In early May, the New York Court of Appeals ruled in Beck Chevrolet v. General Motors that GM’s Retail Sales Index (RSI) was unlawful according to New York’s Motor Vehicle Dealer Act. This ruling is the culmination of a dispute between Beck Chevrolet and GM over the terms of their franchise agreement, which would have resulted in Beck losing his GM franchise if he failed to reach 100 RSI.

New York Statute and Outcome

The language of the New York statute makes it “…unlawful for any franchisor, notwithstanding the terms of any franchise contract… to use an unreasonable, arbitrary or unfair sales or other performance standard in determining a franchised motor vehicle dealer’s compliance with a franchise agreement.” Motor Vehicle Dealer Act § 463(2)(gg). The Court found that GM’s RSI standard was unreasonable and unfair because the standard failed to include local brand popularity or import bias. The Court goes on to say that “at a minimum, [the Act] forbids the use of standards not based in fact or responsive to market forces because performance benchmarks that reflect a market different from the dealer’s sales area cannot be reasonable or fair.” As a result, GM can no longer terminate Beck’s franchise for failure to reach 100 RSI.

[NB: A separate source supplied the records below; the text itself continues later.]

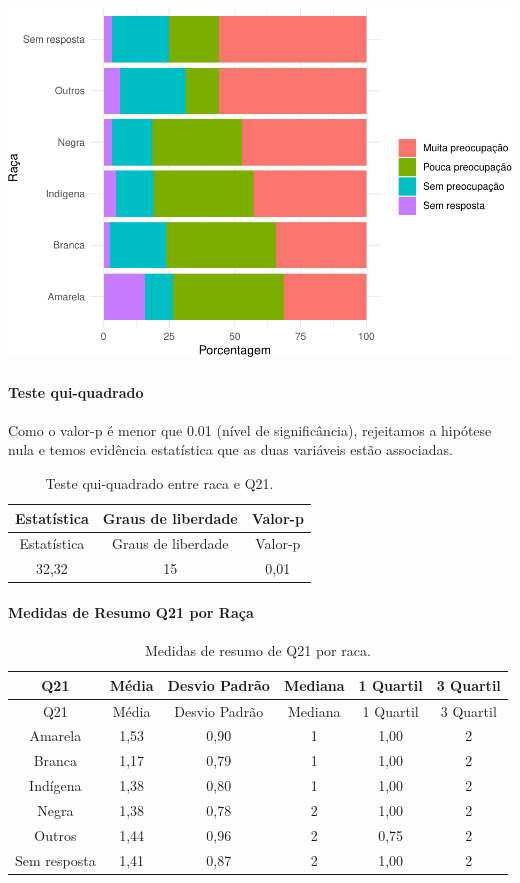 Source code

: \documentclass[]{article}
\let\oldparagraph\paragraph
\renewcommand{\paragraph}[1]{\oldparagraph{#1}\mbox{}}
\begin{document}
\begin{center}\includegraphics[width=0.75\linewidth]{relatorio_covid19_files/figure-latex/unnamed-chunk-457-1} \end{center}

\hypertarget{teste-qui-quadrado-40}{%
\paragraph{Teste qui-quadrado}\label{teste-qui-quadrado-40}}

Como o valor-p é menor que 0.01 (nível de significância), rejeitamos a hipótese nula e temos evidência estatística que as duas variáveis estão associadas.

\begin{longtable}[]{@{}ccc@{}}
\caption{\label{tab:unnamed-chunk-459}Teste qui-quadrado entre raca e Q21.}\tabularnewline
\toprule
Estatística & Graus de liberdade & Valor-p\tabularnewline
\midrule
\endfirsthead
\toprule
Estatística & Graus de liberdade & Valor-p\tabularnewline
\midrule
\endhead
32,32 & 15 & 0,01\tabularnewline
\bottomrule
\end{longtable}

\cleardoublepage

\hypertarget{medidas-de-resumo-q21-por-rauxe7a}{%
\paragraph{Medidas de Resumo Q21 por Raça}\label{medidas-de-resumo-q21-por-rauxe7a}}

\begin{longtable}[]{@{}cccccc@{}}
\caption{\label{tab:unnamed-chunk-460}Medidas de resumo de Q21 por raca.}\tabularnewline
\toprule
Q21 & Média & Desvio Padrão & Mediana & 1 Quartil & 3 Quartil\tabularnewline
\midrule
\endfirsthead
\toprule
Q21 & Média & Desvio Padrão & Mediana & 1 Quartil & 3 Quartil\tabularnewline
\midrule
\endhead
Amarela & 1,53 & 0,90 & 1 & 1,00 & 2\tabularnewline
Branca & 1,17 & 0,79 & 1 & 1,00 & 2\tabularnewline
Indígena & 1,38 & 0,80 & 1 & 1,00 & 2\tabularnewline
Negra & 1,38 & 0,78 & 2 & 1,00 & 2\tabularnewline
Outros & 1,44 & 0,96 & 2 & 0,75 & 2\tabularnewline
Sem resposta & 1,41 & 0,87 & 2 & 1,00 & 2\tabularnewline
\bottomrule
\end{longtable}
\end{document}
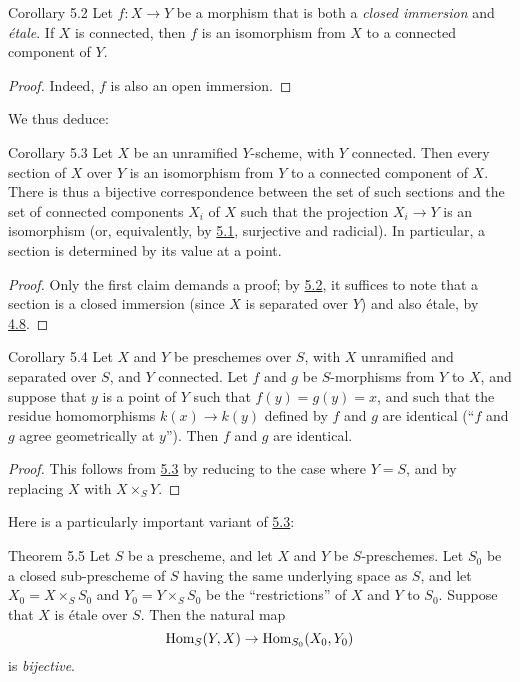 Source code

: \begin{itenv}{Corollary 5.2}
\label{I.5.2}
  Let $f\colon X\to Y$ be a morphism that is both a \emph{closed immersion} and \emph{étale}.
  If $X$ is connected, then $f$ is an isomorphism from $X$ to a connected component of $Y$.
\end{itenv}

\begin{proof}
  Indeed, $f$ is also an open immersion.
\end{proof}

We thus deduce:

\begin{itenv}{Corollary 5.3}
\label{I.5.3}
  Let $X$ be an unramified $Y$-scheme, with $Y$ connected.
  Then every section of $X$ over $Y$ is an isomorphism from $Y$ to a connected component of $X$.
  There is thus a bijective correspondence between the set of such sections and the set of connected components $X_i$ of $X$ such that the projection $X_i\to Y$ is an isomorphism (or, equivalently, by \hyperref[I.5.1]{5.1}, surjective and radicial).
  In particular, a section is determined by its value at a point.
\end{itenv}

\begin{proof}
  Only the first claim demands a proof;
  by \hyperref[I.5.2]{5.2}, it suffices to note that a section is a closed immersion (since $X$ is separated over $Y$) and also étale, by \hyperref[I.4.8]{4.8}.
\end{proof}

\begin{itenv}{Corollary 5.4}
\label{I.5.4}
  Let $X$ and $Y$ be preschemes over $S$, with $X$ unramified and separated over $S$, and $Y$ connected.
  Let $f$ and $g$ be $S$-morphisms from $Y$ to $X$, and suppose that $y$ is a point of $Y$ such that $f(y)=g(y)=x$, and such that the residue homomorphisms $k(x)\to k(y)$ defined by $f$ and $g$ are identical (``$f$ and $g$ agree geometrically at $y$'').
  Then $f$ and $g$ are identical.
\end{itenv}

\begin{proof}
  This follows from \hyperref[I.5.3]{5.3} by reducing to the case where $Y=S$, and by replacing $X$ with $X\times_S Y$.
\end{proof}

Here is a particularly important variant of \hyperref[I.5.3]{5.3}:

\begin{itenv}{Theorem 5.5}
\label{I.5.5}
  Let $S$ be a prescheme, and let $X$ and $Y$ be $S$-preschemes.
  Let $S_0$ be a closed sub-prescheme of $S$ having the same underlying space as $S$, and let $X_0=X\times_S S_0$ and $Y_0=Y\times_S S_0$ be the ``restrictions'' of $X$ and $Y$ to $S_0$.
  Suppose that $X$ is étale over $S$.
  Then the natural map
  \[
    \operatorname{Hom}_S(Y,X) \to \operatorname{Hom}_{S_0}(X_0,Y_0)
  \]
  is \emph{bijective}.
\end{itenv}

Termination Based on RSI in Iowa

In Iowa, the franchisor first initiates a hearing with the Department of Inspections and Appeals by filing an application for permission to terminate. These hearings are no small matter, having similar evidentiary and procedural rules as full-fledged court actions.      To succeed at this hearing, the burden is on the franchisor to show good cause for termination. The general rule is that a dealer’s failure to meet RSI is not a fact considered by the Department when determining good cause termination. However, under an exception, the franchisor can use a dealer’s failure to meet RSI if they also prove that the failure “will be substantially detrimental to the distribution of franchis[o]r’s motor vehicles in the community.” Although a potential factor, this failure to meet RSI is typically not sufficient, on its own, to result in termination – the franchisor still needs to show additional factors for good cause termination. These factors include the dealer’s total transactions, infrastructure investments, adequacy of facilities, honoring of warranties, potential injury to the public, and failure or bad faith by dealer to comply with other reasonable requirements. Iowa Code § 322A.15. Good cause does not include a realignment, relocation, or reduction of dealerships.

Takeaways for Iowa Dealers

At the very least, the Beck case provides guidance to Iowa authorities when they determine the reasonableness of a manufacturer’s requirements. Further, it would be very difficult for a franchisor to terminate an Iowa dealership by simply pointing to a low RSI.  On balance, this decision should assist Iowa dealers and their counsel to argue that GM’s standards are arbitrary. GM North America President, Alan Batey, has indicated that GM will be looking at this opinion and how they might make some uniform adjustments to the metric. Whether GM will actually adjust their RSI in response to the Beck case remains to be seen.